Judge Rosa Mroz discounted defense arguments that another trial would amount to double jeopardy.
Debra Milke was found guilty of first-degree murder, among other charges, after prosecutors said she had two men shoot her son in the head in the desert outside Phoenix. After she spent more than two decades on death row, an appeals court overturned the conviction in March.
The panel cited, in part, the prosecution's failure to reveal evidence to defense attorneys that could have called into question the credibility of the state's key witness - a detective who told jurors that Milke had confessed.
In their motion for dismissal, Milke's attorneys said that amounted to egregious prosecutorial misconduct and should bar a retrial under her Fifth Amendment right against being tried twice for the same offense.
Prosecutors countered that the appeals court did not find the state intentionally deceived Milke's attorneys or knowingly withheld evidence - a threshold that must be met for the double jeopardy clause to apply.
Judge Mroz heard the arguments last week.
In her ruling, Mroz said she did not find the prosecutor's actions in Milke's original trial "constituted active concealment."
"The court cannot conclude that the prosecutor intentionally engaged in conduct which he knew to be improper, or that he did so with indifference, if not a specific intent, to prejudice the defendant," Mroz wrote.
Prosecutors declined comment Wednesday. Defense attorneys didn't immediately respond to telephone messages and emails.
Concerns about now-retired Phoenix police Detective Armando Saldate's honesty arose during Milke's efforts to get a new trial. In its ruling overturning her conviction, the 9th U.S. Circuit Court of Appeals cited numerous instances in which Saldate committed misconduct in previous cases, including lying under oath and violating suspects' rights, details that were not provided to Milke's defense lawyers during her trial.
The case against Milke rested largely on the purported confession, which Saldate did not record, so jurors were left with his word alone that she told him of her involvement in the killing.
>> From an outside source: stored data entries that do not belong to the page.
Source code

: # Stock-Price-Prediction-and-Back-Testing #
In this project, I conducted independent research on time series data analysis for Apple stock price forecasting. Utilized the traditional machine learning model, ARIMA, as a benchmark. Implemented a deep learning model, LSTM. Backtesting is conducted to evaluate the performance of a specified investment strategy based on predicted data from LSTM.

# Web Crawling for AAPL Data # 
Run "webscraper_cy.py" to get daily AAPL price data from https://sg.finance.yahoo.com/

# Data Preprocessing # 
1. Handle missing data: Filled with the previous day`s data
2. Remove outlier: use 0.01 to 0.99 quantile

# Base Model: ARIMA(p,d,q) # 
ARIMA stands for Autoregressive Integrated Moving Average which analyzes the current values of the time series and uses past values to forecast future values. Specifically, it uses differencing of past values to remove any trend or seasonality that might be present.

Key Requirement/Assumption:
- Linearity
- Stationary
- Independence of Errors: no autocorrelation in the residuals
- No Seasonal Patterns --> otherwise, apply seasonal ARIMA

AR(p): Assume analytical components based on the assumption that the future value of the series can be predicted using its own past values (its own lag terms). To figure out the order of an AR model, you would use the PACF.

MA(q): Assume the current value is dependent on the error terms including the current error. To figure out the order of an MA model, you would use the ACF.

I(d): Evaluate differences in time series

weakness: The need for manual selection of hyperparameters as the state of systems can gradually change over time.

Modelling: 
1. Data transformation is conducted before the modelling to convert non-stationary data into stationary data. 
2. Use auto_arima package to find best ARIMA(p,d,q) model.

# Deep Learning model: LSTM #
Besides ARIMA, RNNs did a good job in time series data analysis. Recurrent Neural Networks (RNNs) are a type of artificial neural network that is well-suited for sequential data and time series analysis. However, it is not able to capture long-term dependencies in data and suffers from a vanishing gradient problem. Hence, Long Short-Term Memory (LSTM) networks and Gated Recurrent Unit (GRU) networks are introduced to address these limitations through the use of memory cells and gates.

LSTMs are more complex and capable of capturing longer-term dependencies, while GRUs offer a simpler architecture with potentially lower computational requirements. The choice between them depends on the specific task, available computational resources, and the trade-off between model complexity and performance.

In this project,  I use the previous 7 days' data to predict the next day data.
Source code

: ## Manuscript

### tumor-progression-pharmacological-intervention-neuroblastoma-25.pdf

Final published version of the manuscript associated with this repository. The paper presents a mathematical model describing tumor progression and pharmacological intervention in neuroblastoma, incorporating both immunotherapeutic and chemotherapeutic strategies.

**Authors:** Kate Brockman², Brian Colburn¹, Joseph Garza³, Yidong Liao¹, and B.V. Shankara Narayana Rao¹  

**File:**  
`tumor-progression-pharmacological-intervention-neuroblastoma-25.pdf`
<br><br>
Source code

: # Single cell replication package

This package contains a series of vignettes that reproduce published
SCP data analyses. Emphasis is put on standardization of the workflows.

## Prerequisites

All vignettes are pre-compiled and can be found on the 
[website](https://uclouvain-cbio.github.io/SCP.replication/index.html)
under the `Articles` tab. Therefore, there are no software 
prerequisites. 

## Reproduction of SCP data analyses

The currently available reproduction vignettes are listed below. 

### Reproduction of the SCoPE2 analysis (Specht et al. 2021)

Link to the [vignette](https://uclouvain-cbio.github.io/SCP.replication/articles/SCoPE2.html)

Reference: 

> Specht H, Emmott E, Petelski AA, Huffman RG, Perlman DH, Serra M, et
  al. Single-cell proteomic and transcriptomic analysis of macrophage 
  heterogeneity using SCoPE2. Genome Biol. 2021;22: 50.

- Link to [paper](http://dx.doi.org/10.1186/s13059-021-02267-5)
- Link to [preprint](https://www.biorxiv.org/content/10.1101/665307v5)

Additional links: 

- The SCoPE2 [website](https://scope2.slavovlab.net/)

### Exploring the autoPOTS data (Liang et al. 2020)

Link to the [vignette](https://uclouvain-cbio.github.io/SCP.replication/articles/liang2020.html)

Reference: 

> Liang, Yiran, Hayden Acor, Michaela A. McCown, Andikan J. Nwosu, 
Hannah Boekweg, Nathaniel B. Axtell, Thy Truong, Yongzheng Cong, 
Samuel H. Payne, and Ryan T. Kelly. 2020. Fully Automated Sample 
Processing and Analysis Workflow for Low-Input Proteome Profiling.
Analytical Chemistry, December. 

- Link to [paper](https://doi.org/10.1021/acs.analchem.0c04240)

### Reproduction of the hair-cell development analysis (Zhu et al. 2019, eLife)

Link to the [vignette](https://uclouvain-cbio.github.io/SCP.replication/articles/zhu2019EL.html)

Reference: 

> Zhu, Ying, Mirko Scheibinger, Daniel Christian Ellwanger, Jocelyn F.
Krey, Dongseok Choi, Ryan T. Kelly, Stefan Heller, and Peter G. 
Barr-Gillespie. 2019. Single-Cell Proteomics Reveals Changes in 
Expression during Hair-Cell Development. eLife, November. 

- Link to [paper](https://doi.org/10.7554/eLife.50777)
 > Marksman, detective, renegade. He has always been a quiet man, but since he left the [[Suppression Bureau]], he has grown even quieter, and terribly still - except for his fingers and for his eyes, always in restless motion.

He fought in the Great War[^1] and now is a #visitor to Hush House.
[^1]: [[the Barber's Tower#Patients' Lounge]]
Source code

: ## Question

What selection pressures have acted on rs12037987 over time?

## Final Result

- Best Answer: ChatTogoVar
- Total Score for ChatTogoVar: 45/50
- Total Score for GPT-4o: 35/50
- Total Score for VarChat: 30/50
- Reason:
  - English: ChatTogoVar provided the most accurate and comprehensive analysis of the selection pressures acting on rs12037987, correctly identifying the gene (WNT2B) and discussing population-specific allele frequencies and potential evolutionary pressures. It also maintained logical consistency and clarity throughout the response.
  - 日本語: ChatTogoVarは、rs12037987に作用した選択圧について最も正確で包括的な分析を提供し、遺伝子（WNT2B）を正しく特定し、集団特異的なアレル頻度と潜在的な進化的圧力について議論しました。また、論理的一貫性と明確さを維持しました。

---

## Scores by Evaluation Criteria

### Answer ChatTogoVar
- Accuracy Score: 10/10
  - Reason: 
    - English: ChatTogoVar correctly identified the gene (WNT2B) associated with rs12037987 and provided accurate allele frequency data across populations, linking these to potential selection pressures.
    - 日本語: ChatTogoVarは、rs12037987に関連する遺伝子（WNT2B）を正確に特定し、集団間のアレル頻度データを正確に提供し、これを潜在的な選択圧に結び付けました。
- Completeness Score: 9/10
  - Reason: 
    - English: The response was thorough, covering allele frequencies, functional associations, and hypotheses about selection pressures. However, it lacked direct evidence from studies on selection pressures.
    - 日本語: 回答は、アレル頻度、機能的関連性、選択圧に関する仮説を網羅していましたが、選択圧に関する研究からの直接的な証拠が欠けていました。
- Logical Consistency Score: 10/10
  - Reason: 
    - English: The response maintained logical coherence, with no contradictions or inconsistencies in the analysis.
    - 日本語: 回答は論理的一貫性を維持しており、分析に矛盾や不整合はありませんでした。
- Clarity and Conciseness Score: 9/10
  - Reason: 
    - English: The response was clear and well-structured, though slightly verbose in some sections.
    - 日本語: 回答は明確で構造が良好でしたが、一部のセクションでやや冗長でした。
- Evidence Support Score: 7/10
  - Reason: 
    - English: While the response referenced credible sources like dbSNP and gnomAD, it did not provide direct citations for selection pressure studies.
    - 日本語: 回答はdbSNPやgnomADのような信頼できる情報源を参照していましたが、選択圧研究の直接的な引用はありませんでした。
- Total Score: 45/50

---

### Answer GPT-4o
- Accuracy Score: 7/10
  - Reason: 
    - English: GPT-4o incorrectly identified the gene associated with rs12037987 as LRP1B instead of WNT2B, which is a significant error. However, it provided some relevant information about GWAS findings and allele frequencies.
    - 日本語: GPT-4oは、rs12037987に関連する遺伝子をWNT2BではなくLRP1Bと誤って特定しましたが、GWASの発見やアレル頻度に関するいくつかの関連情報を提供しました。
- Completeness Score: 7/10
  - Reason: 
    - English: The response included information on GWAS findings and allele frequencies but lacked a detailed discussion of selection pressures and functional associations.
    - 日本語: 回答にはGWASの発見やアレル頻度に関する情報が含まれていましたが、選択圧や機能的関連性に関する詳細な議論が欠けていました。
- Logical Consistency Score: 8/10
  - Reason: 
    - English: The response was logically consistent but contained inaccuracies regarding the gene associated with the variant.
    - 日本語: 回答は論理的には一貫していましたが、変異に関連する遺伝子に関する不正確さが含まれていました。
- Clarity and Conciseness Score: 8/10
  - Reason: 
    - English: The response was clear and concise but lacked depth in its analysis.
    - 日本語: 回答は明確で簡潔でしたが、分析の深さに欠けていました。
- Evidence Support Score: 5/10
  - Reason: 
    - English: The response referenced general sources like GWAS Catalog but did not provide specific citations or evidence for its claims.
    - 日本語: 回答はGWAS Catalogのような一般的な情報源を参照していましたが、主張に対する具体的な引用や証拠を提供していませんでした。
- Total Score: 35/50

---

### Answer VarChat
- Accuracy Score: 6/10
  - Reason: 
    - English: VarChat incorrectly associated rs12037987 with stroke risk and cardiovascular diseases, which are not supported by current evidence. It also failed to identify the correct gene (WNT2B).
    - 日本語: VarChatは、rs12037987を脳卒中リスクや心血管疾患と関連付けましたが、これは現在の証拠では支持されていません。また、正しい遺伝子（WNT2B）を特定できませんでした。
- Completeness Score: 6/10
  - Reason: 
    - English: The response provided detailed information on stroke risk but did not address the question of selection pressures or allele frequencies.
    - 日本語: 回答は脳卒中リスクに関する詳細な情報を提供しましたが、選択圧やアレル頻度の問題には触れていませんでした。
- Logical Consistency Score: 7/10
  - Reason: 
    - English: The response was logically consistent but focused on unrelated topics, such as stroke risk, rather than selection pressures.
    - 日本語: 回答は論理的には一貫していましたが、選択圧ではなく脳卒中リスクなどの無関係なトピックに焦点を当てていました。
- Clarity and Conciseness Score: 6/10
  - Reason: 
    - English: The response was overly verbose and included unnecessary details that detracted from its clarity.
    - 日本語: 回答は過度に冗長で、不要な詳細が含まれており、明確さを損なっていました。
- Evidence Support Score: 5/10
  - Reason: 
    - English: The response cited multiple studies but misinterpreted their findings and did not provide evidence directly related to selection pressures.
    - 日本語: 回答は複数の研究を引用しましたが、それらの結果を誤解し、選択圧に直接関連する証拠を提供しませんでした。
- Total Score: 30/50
Milke has maintained her innocence and denied she ever confessed. The two men convicted in the child's death did not testify against her and remain on death row.
Saldate is now refusing to testify at Milke's retrial for fear of facing federal civil rights charges based on the 9th Circuit's accusations of his previous misconduct.
In her ruling, Mroz also declined to reconsider her previous decision allowing Saldate to assert his Fifth Amendment right against self-incrimination.
Prosecutors plan to appeal to a higher court, hoping to force his testimony. Without him taking the stand, it is unlikely the purported confession could be used at Milke's retrial, now set for 2015.
The judge noted in her ruling that the "only direct evidence linking the defendant to the murder is the defendant's alleged confession."
If Saldate is ultimately allowed to assert his Fifth Amendment right, defense attorneys say they will likely seek dismissal of the charges based on lack of evidence.